Given data>
========================================
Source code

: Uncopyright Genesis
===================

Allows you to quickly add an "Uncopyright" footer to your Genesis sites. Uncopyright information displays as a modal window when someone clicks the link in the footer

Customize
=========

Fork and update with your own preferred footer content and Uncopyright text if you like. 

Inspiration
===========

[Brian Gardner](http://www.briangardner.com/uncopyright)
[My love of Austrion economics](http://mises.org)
========================================
For this exercise, copy every line of the data that holds "your".

Answer section>
Allows you to quickly add an "Uncopyright" footer to your Genesis sites. Uncopyright information displays as a modal window when someone clicks the link in the footer
Fork and update with your own preferred footer content and Uncopyright text if you like. 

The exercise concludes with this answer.